Greenland S, Schwartzbaum J A, Finkle W D
Department of Epidemiology, School of Public Health, University of California at Los Angeles, USA.
Am J Epidemiol. 2000 Mar 1;151(5):531-9. doi: 10.1093/oxfordjournals.aje.a010240.
Conditional logistic regression was developed to avoid "sparse-data" biases that can arise in ordinary logistic regression analysis. Nonetheless, it is a large-sample method that can exhibit considerable bias when certain types of matched sets are infrequent or when the model contains too many parameters. Sparse-data bias can cause misleading inferences about confounding, effect modification, dose response, and induction periods, and can interact with other biases. In this paper, the authors describe these problems in the context of matched case-control analysis and provide examples from a study of electrical wiring and childhood leukemia and a study of diet and glioma. The same problems can arise in any likelihood-based analysis, including ordinary logistic regression. The problems can be detected by careful inspection of data and by examining the sensitivity of estimates to category boundaries, variables in the model, and transformations of those variables. One can also apply various bias corrections or turn to methods less sensitive to sparse data than conditional likelihood, such as Bayesian and empirical-Bayes (hierarchical regression) methods.

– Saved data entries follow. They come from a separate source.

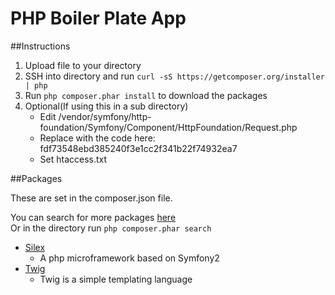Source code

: PHP Boiler Plate App
==========

##Instructions

1. Upload file to your directory  
2. SSH into directory and run `curl -sS https://getcomposer.org/installer | php`    
3. Run `php composer.phar install` to download the packages 
4. Optional(If using this in a sub directory)
    * Edit /vendor/symfony/http-foundation/Symfony/Component/HttpFoundation/Request.php
    * Replace with the code here: fdf73548ebd385240f3e1cc2f341b22f74932ea7
    * Set htaccess.txt 

##Packages

These are set in the composer.json file.   

You can search for more packages [here](https://packagist.org/)  
Or in the directory run `php composer.phar search`

* [Silex](http://silex.sensiolabs.org/documentation/)
    * A php microframework based on Symfony2
* [Twig](http://twig.sensiolabs.org/documentation/)
    * Twig is a simple templating language
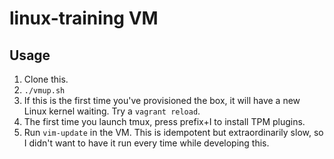 # linux-training VM

## Usage

1. Clone this.
1. `./vmup.sh`
1. If this is the first time you've provisioned the box, it will have a new
   Linux kernel waiting.  Try a `vagrant reload`.
1. The first time you launch tmux, press prefix+I to install TPM plugins.
1. Run `vim-update` in the VM. This is idempotent but extraordinarily slow, so
   I didn't want to have it run every time while developing this.
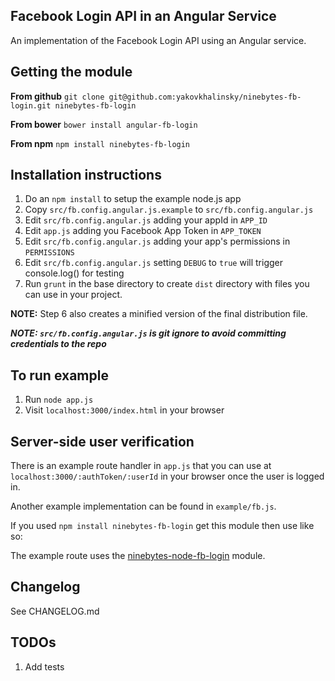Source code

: ## Facebook Login API in an Angular Service

An implementation of the Facebook Login API using an Angular service.


## Getting the module

**From github**
`git clone git@github.com:yakovkhalinsky/ninebytes-fb-login.git ninebytes-fb-login`

**From bower**
`bower install angular-fb-login`

**From npm**
`npm install ninebytes-fb-login`


## Installation instructions

1. Do an `npm install` to setup the example node.js app
2. Copy `src/fb.config.angular.js.example` to `src/fb.config.angular.js`
3. Edit `src/fb.config.angular.js` adding your appId in `APP_ID`
4. Edit `app.js` adding you Facebook App Token in `APP_TOKEN`
5. Edit `src/fb.config.angular.js` adding your app's permissions in `PERMISSIONS`
6. Edit `src/fb.config.angular.js` setting `DEBUG` to `true` will trigger console.log() for testing
7. Run `grunt` in the base directory to create `dist` directory with files you can use in your project.

**NOTE:** Step 6 also creates a minified version of the final distribution file. 

***NOTE: `src/fb.config.angular.js` is git ignore to avoid committing credentials to the repo***


## To run example

1. Run `node app.js`
2. Visit `localhost:3000/index.html` in your browser


## Server-side user verification

There is an example route handler in `app.js` that you can use at `localhost:3000/:authToken/:userId` in your browser once the user is logged in.

Another example implementation can be found in `example/fb.js`.

If you used `npm install ninebytes-fb-login` get this module then use like so:

The example route uses the [ninebytes-node-fb-login](https://github.com/yakovkhalinsky/ninebytes-node-fb-login) module.


## Changelog

See CHANGELOG.md


## TODOs

1. Add tests
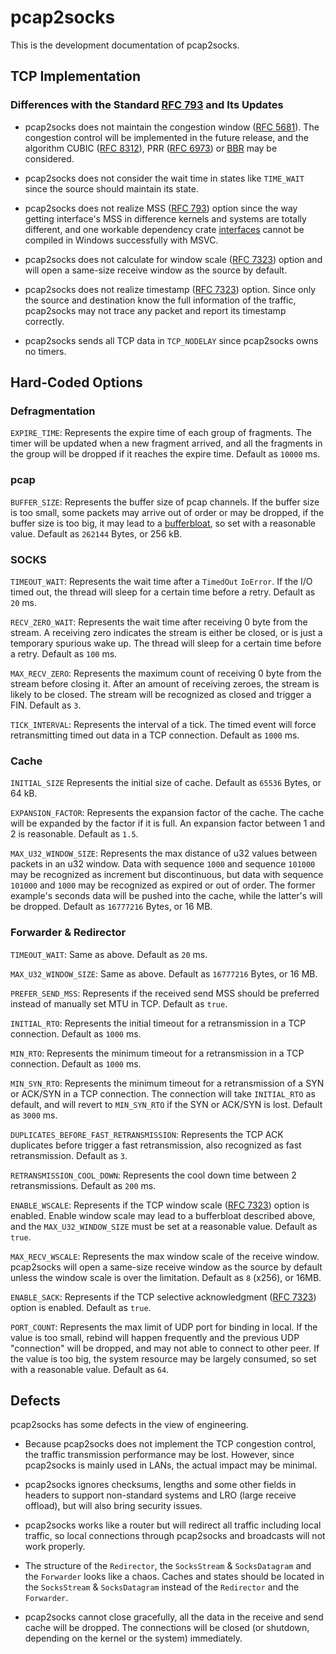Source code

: # pcap2socks

This is the development documentation of pcap2socks.

## TCP Implementation

### Differences with the Standard [RFC 793](https://tools.ietf.org/html/rfc793) and Its Updates

- pcap2socks does not maintain the congestion window ([RFC 5681](https://tools.ietf.org/html/rfc5681)). The congestion control will be implemented in the future release, and the algorithm CUBIC ([RFC 8312](https://tools.ietf.org/html/rfc8312)), PRR ([RFC 6973](https://tools.ietf.org/html/rfc6937)) or [BBR](https://github.com/google/bbr) may be considered.

- pcap2socks does not consider the wait time in states like `TIME_WAIT` since the source should maintain its state.

- pcap2socks does not realize MSS ([RFC 793](https://tools.ietf.org/html/rfc793)) option since the way getting interface's MSS in difference kernels and systems are totally different, and one workable dependency crate [interfaces](https://crates.io/crates/interfaces) cannot be compiled in Windows successfully with MSVC.

- pcap2socks does not calculate for window scale ([RFC 7323](https://tools.ietf.org/html/rfc7323)) option and will open a same-size receive window as the source by default.

- pcap2socks does not realize timestamp ([RFC 7323](https://www.iana.org/go/rfc7323)) option. Since only the source and destination know the full information of the traffic, pcap2socks may not trace any packet and report its timestamp correctly.

- pcap2socks sends all TCP data in `TCP_NODELAY` since pcap2socks owns no timers.

## Hard-Coded Options

### Defragmentation

`EXPIRE_TIME`: Represents the expire time of each group of fragments. The timer will be updated when a new fragment arrived, and all the fragments in the group will be dropped if it reaches the expire time. Default as `10000` ms.

### pcap

`BUFFER_SIZE`: Represents the buffer size of pcap channels. If the buffer size is too small, some packets may arrive out of order or may be dropped, if the buffer size is too big, it may lead to a [bufferbloat](https://en.wikipedia.org/wiki/Bufferbloat), so set with a reasonable value. Default as `262144` Bytes, or 256 kB.

### SOCKS

`TIMEOUT_WAIT`: Represents the wait time after a `TimedOut` `IoError`. If the I/O timed out, the thread will sleep for a certain time before a retry. Default as `20` ms.

`RECV_ZERO_WAIT`: Represents the wait time after receiving 0 byte from the stream. A receiving zero indicates the stream is either be closed, or is just a temporary spurious wake up. The thread will sleep for a certain time before a retry. Default as `100` ms.

`MAX_RECV_ZERO`: Represents the maximum count of receiving 0 byte from the stream before closing it. After an amount of receiving zeroes, the stream is likely to be closed. The stream will be recognized as closed and trigger a FIN. Default as `3`.

`TICK_INTERVAL`: Represents the interval of a tick. The timed event will force retransmitting timed out data in a TCP connection. Default as `1000` ms.

### Cache

`INITIAL_SIZE` Represents the initial size of cache. Default as `65536` Bytes, or 64 kB.

`EXPANSION_FACTOR`: Represents the expansion factor of the cache. The cache will be expanded by the factor if it is full. An expansion factor between 1 and 2 is reasonable. Default as `1.5`.

`MAX_U32_WINDOW_SIZE`: Represents the max distance of u32 values between packets in an u32 window. Data with sequence `1000` and sequence `101000` may be recognized as increment but discontinuous, but data with sequence `101000` and `1000` may be recognized as expired or out of order. The former example's seconds data will be pushed into the cache, while the latter's will be dropped. Default as `16777216` Bytes, or 16 MB.

### Forwarder & Redirector

`TIMEOUT_WAIT`: Same as above. Default as `20` ms.

`MAX_U32_WINDOW_SIZE`: Same as above. Default as `16777216` Bytes, or 16 MB.

`PREFER_SEND_MSS`: Represents if the received send MSS should be preferred instead of manually set MTU in TCP. Default as `true`.

`INITIAL_RTO`: Represents the initial timeout for a retransmission in a TCP connection. Default as `1000` ms.

`MIN_RTO`: Represents the minimum timeout for a retransmission in a TCP connection. Default as `1000` ms.

`MIN_SYN_RTO`: Represents the minimum timeout for a retransmission of a SYN or ACK/SYN in a TCP connection. The connection will take `INITIAL_RTO` as default, and will revert to `MIN_SYN_RTO` if the SYN or ACK/SYN is lost. Default as `3000` ms.

`DUPLICATES_BEFORE_FAST_RETRANSMISSION`: Represents the TCP ACK duplicates before trigger a fast retransmission, also recognized as fast retransmission. Default as `3`.

`RETRANSMISSION_COOL_DOWN`: Represents the cool down time between 2 retransmissions. Default as `200` ms.

`ENABLE_WSCALE`: Represents if the TCP window scale ([RFC 7323](https://tools.ietf.org/html/rfc7323)) option is enabled. Enable window scale may lead to a bufferbloat described above, and the `MAX_U32_WINDOW_SIZE` must be set at a reasonable value. Default as `true`.

`MAX_RECV_WSCALE`: Represents the max window scale of the receive window. pcap2socks will open a same-size receive window as the source by default unless the window scale is over the limitation. Default as `8` (x256), or 16MB.

`ENABLE_SACK`: Represents if the TCP selective acknowledgment ([RFC 7323](https://tools.ietf.org/html/rfc7323)) option is enabled. Default as `true`.

`PORT_COUNT`: Represents the max limit of UDP port for binding in local. If the value is too small, rebind will happen frequently and the previous UDP "connection" will be dropped, and may not able to connect to other peer. If the value is too big, the system resource may be largely consumed, so set with a reasonable value. Default as `64`.

## Defects

pcap2socks has some defects in the view of engineering.

- Because pcap2socks does not implement the TCP congestion control, the traffic transmission performance may be lost. However, since pcap2socks is mainly used in LANs, the actual impact may be minimal.

- pcap2socks ignores checksums, lengths and some other fields in headers to support non-standard systems and LRO (large receive offload), but will also bring security issues.

- pcap2socks works like a router but will redirect all traffic including local traffic, so local connections through pcap2socks and broadcasts will not work properly.

- The structure of the `Redirector`, the `SocksStream` & `SocksDatagram` and the `Forwarder` looks like a chaos. Caches and states should be located in the `SocksStream` & `SocksDatagram` instead of the `Redirector` and the `Forwarder`.

- pcap2socks cannot close gracefully, all the data in the receive and send cache will be dropped. The connections will be closed (or shutdown, depending on the kernel or the system) immediately.
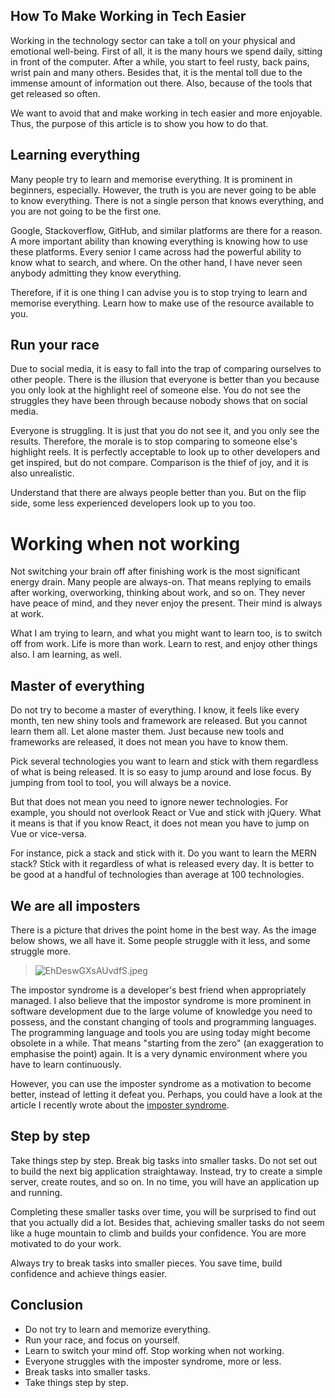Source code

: ## How To Make Working in Tech Easier

Working in the technology sector can take a toll on your physical and emotional well-being. First of all, it is the many hours we spend daily, sitting in front of the computer. After a while, you start to feel rusty, back pains, wrist pain and many others. Besides that, it is the mental toll due to the immense amount of information out there. Also, because of the tools that get released so often.

We want to avoid that and make working in tech easier and more enjoyable. Thus, the purpose of this article is to show you how to do that. 

## Learning everything
Many people try to learn and memorise everything. It is prominent in beginners, especially. However, the truth is you are never going to be able to know everything. There is not a single person that knows everything, and you are not going to be the first one.

Google, Stackoverflow, GitHub, and similar platforms are there for a reason. A more important ability than knowing everything is knowing how to use these platforms. Every senior I came across had the powerful ability to know what to search, and where. On the other hand, I have never seen anybody admitting they know everything.

Therefore, if it is one thing I can advise you is to stop trying to learn and memorise everything. Learn how to make use of the resource available to you.

## Run your race
Due to social media, it is easy to fall into the trap of comparing ourselves to other people. There is the illusion that everyone is better than you because you only look at the highlight reel of someone else. You do not see the struggles they have been through because nobody shows that on social media. 

Everyone is struggling. It is just that you do not see it, and you only see the results. Therefore, the morale is to stop comparing to someone else's highlight reels. It is perfectly acceptable to look up to other developers and get inspired, but do not compare. Comparison is the thief of joy, and it is also unrealistic.

Understand that there are always people better than you. But on the flip side, some less experienced developers look up to you too.

# Working when not working
Not switching your brain off after finishing work is the most significant energy drain. Many people are always-on. That means replying to emails after working, overworking, thinking about work, and so on. They never have peace of mind, and they never enjoy the present. Their mind is always at work.

What I am trying to learn, and what you might want to learn too, is to switch off from work. Life is more than work. Learn to rest, and enjoy other things also. I am learning, as well.

## Master of everything
Do not try to become a master of everything. I know, it feels like every month, ten new shiny tools and framework are released. But you cannot learn them all. Let alone master them. Just because new tools and frameworks are released, it does not mean you have to know them.

Pick several technologies you want to learn and stick with them regardless of what is being released. It is so easy to jump around and lose focus. By jumping from tool to tool, you will always be a novice.

But that does not mean you need to ignore newer technologies. For example, you should not overlook React or Vue and stick with jQuery. What it means is that if you know React, it does not mean you have to jump on Vue or vice-versa.

For instance, pick a stack and stick with it. Do you want to learn the MERN stack? Stick with it regardless of what is released every day. It is better to be good at a handful of technologies than average at 100 technologies.

## We are all imposters 
There is a picture that drives the point home in the best way. As the image below shows, we all have it. Some people struggle with it less, and some struggle more. 

> ![EhDeswGXsAUvdfS.jpeg](https://cdn.hashnode.com/res/hashnode/image/upload/v1599226038509/nWd8E5t5c.jpeg)

The impostor syndrome is a developer's best friend when appropriately managed. I also believe that the impostor syndrome is more prominent in software development due to the large volume of knowledge you need to possess, and the constant changing of tools and programming languages. The programming language and tools you are using today might become obsolete in a while. That means "starting from the zero" (an exaggeration to emphasise the point) again. It is a very dynamic environment where you have to learn continuously.

However, you can use the imposter syndrome as a motivation to become better, instead of letting it defeat you. Perhaps, you could have a look at the article I recently wrote about the [imposter syndrome](https://catalins.tech/impostor-syndrome-a-developers-best-friend).

## Step by step
Take things step by step. Break big tasks into smaller tasks. Do not set out to build the next big application straightaway. Instead, try to create a simple server, create routes, and so on. In no time, you will have an application up and running.

Completing these smaller tasks over time, you will be surprised to find out that you actually did a lot. Besides that, achieving smaller tasks do not seem like a huge mountain to climb and builds your confidence. You are more motivated to do your work.

Always try to break tasks into smaller pieces. You save time, build confidence and achieve things easier.

## Conclusion

* Do not try to learn and memorize everything.
* Run your race, and focus on yourself.
* Learn to switch your mind off. Stop working when not working.
* Everyone struggles with the imposter syndrome, more or less.
* Break tasks into smaller tasks.
* Take things step by step.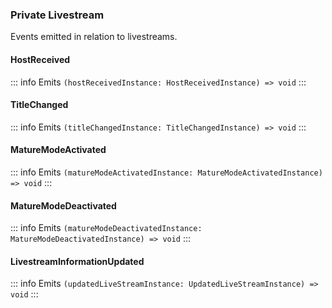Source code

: ### Private Livestream

Events emitted in relation to livestreams.

#### HostReceived

::: info Emits
`(hostReceivedInstance: HostReceivedInstance) => void`
:::

#### TitleChanged

::: info Emits
`(titleChangedInstance: TitleChangedInstance) => void`
:::

#### MatureModeActivated

::: info Emits
`(matureModeActivatedInstance: MatureModeActivatedInstance) => void`
:::

#### MatureModeDeactivated

::: info Emits
`(matureModeDeactivatedInstance: MatureModeDeactivatedInstance) => void`
:::

#### LivestreamInformationUpdated

::: info Emits
`(updatedLiveStreamInstance: UpdatedLiveStreamInstance) => void`
:::
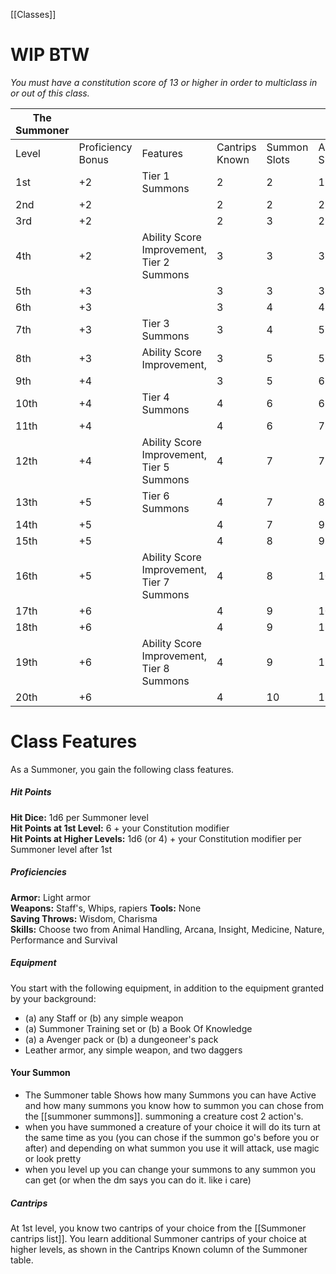 [[Classes]]

# WIP BTW

_You must have a constitution score of 13 or higher in order to multiclass in or out of this class._

| The Summoner |                   |                                           |                |              |               |
| ------------ | ----------------- | ----------------------------------------- | -------------- | ------------ | ------------- |
| Level        | Proficiency Bonus | Features                                  | Cantrips Known | Summon Slots | Active Summon |
| 1st          | +2                | Tier 1 Summons                            | 2              | 2            | 1             |
| 2nd          | +2                |                                           | 2              | 2            | 2             |
| 3rd          | +2                |                                           | 2              | 3            | 2             |
| 4th          | +2                | Ability Score Improvement, Tier 2 Summons | 3              | 3            | 3             |
| 5th          | +3                |                                           | 3              | 3            | 3             |
| 6th          | +3                |                                           | 3              | 4            | 4             |
| 7th          | +3                | Tier 3 Summons                            | 3              | 4            | 5             |
| 8th          | +3                | Ability Score Improvement,                | 3              | 5            | 5             |
| 9th          | +4                |                                           | 3              | 5            | 6             |
| 10th         | +4                | Tier 4 Summons                            | 4              | 6            | 6             |
| 11th         | +4                |                                           | 4              | 6            | 7             |
| 12th         | +4                | Ability Score Improvement, Tier 5 Summons | 4              | 7            | 7             |
| 13th         | +5                | Tier 6 Summons                            | 4              | 7            | 8             |
| 14th         | +5                |                                           | 4              | 7            | 9             |
| 15th         | +5                |                                           | 4              | 8            | 9             |
| 16th         | +5                | Ability Score Improvement, Tier 7 Summons | 4              | 8            | 10            |
| 17th         | +6                |                                           | 4              | 9            | 10            |
| 18th         | +6                |                                           | 4              | 9            | 11            |
| 19th         | +6                | Ability Score Improvement, Tier 8 Summons | 4              | 9            | 11            |
| 20th         | +6                |                                           | 4              | 10           | 12            |
# Class Features

As a Summoner, you gain the following class features.

##### Hit Points

**Hit Dice:** 1d6 per Summoner level  
**Hit Points at 1st Level:** 6 + your Constitution modifier  
**Hit Points at Higher Levels:** 1d6 (or 4) + your Constitution modifier per Summoner level after 1st

##### Proficiencies

**Armor:** Light armor  
**Weapons:** Staff's, Whips, rapiers
**Tools:** None  
**Saving Throws:** Wisdom, Charisma  
**Skills:** Choose two from Animal Handling, Arcana, Insight, Medicine, Nature, Performance and Survival

##### Equipment

You start with the following equipment, in addition to the equipment granted by your background:

- (a) any Staff or (b) any simple weapon
- (a) Summoner Training set or (b) a Book Of Knowledge 
- (a) a Avenger pack or (b) a dungeoneer's pack
- Leather armor, any simple weapon, and two daggers


#### Your Summon

- The Summoner table Shows how many Summons you can have Active and how many summons you know how to summon you can chose from the [[summoner summons]]. summoning a creature cost 2 action's.
- when you have summoned a creature of your choice it will do its turn at the same time as you (you can chose if the summon go's before you or after) and depending on what summon you use it will attack, use magic or look pretty  
- when you level up you can change your summons to any summon you can get (or when the dm says you can do it. like i care)

##### Cantrips

At 1st level, you know two cantrips of your choice from the [[Summoner cantrips list]]. You learn additional Summoner cantrips of your choice at higher levels, as shown in the Cantrips Known column of the Summoner table.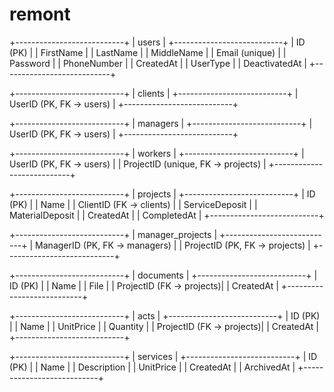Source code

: # remont

+---------------------------+
|          users            |
+---------------------------+
| ID (PK)                   |
| FirstName                 |
| LastName                  |
| MiddleName                |
| Email (unique)            |
| Password                  |
| PhoneNumber               |
| CreatedAt                 |
| UserType                  |
| DeactivatedAt             |
+---------------------------+

+---------------------------+
|          clients          |
+---------------------------+
| UserID (PK, FK -> users)  |
+---------------------------+

+---------------------------+
|         managers          |
+---------------------------+
| UserID (PK, FK -> users)  |
+---------------------------+

+---------------------------+
|         workers           |
+---------------------------+
| UserID (PK, FK -> users)  |
| ProjectID (unique, FK -> projects) |
+---------------------------+

+---------------------------+
|          projects         |
+---------------------------+
| ID (PK)                   |
| Name                      |
| ClientID (FK -> clients)  |
| ServiceDeposit            |
| MaterialDeposit           |
| CreatedAt                 |
| CompletedAt               |
+---------------------------+

+---------------------------+
|      manager_projects     |
+---------------------------+
| ManagerID (PK, FK -> managers) |
| ProjectID (PK, FK -> projects) |
+---------------------------+

+---------------------------+
|         documents         |
+---------------------------+
| ID (PK)                   |
| Name                      |
| File                      |
| ProjectID (FK -> projects)|
| CreatedAt                 |
+---------------------------+

+---------------------------+
|           acts            |
+---------------------------+
| ID (PK)                   |
| Name                      |
| UnitPrice                 |
| Quantity                  |
| ProjectID (FK -> projects)|
| CreatedAt                 |
+---------------------------+

+---------------------------+
|         services          |
+---------------------------+
| ID (PK)                   |
| Name                      |
| Description               |
| UnitPrice                 |
| CreatedAt                 |
| ArchivedAt                |
+---------------------------+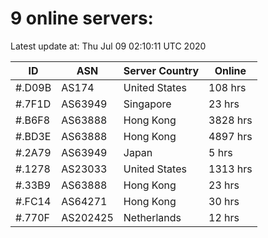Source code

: # 9 online servers:

Latest update at: Thu Jul 09 02:10:11 UTC 2020

| ID | ASN | Server Country | Online |
| -- | --- | -------------- | ------ |
| #.D09B | AS174 | United States | 108 hrs |
| #.7F1D | AS63949 | Singapore | 23 hrs |
| #.B6F8 | AS63888 | Hong Kong | 3828 hrs |
| #.BD3E | AS63888 | Hong Kong | 4897 hrs |
| #.2A79 | AS63949 | Japan | 5 hrs |
| #.1278 | AS23033 | United States | 1313 hrs |
| #.33B9 | AS63888 | Hong Kong | 23 hrs |
| #.FC14 | AS64271 | Hong Kong | 30 hrs |
| #.770F | AS202425 | Netherlands | 12 hrs |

条件逻辑回归的发展是为了避免普通逻辑回归分析中可能出现的“稀疏数据”偏差。尽管如此,它是一种大样本方法,当某些类型的匹配集不常见或模型包含过多参数时,可能会表现出相当大的偏差。稀疏数据偏差可能会导致关于混杂、效应修正、剂量反应和诱导期的误导性推断,并且可能与其他偏差相互作用。在本文中,作者在匹配病例对照分析的背景下描述了这些问题,并提供了一项关于电线与儿童白血病研究以及一项关于饮食与胶质瘤研究的示例。同样的问题也可能出现在任何基于似然性的分析中,包括普通逻辑回归。这些问题可以通过仔细检查数据以及检查估计值对类别边界、模型中的变量以及这些变量的变换的敏感性来检测。人们还可以应用各种偏差校正方法,或者转向比条件似然性对稀疏数据不太敏感的方法,如贝叶斯方法和经验贝叶斯(分层回归)方法。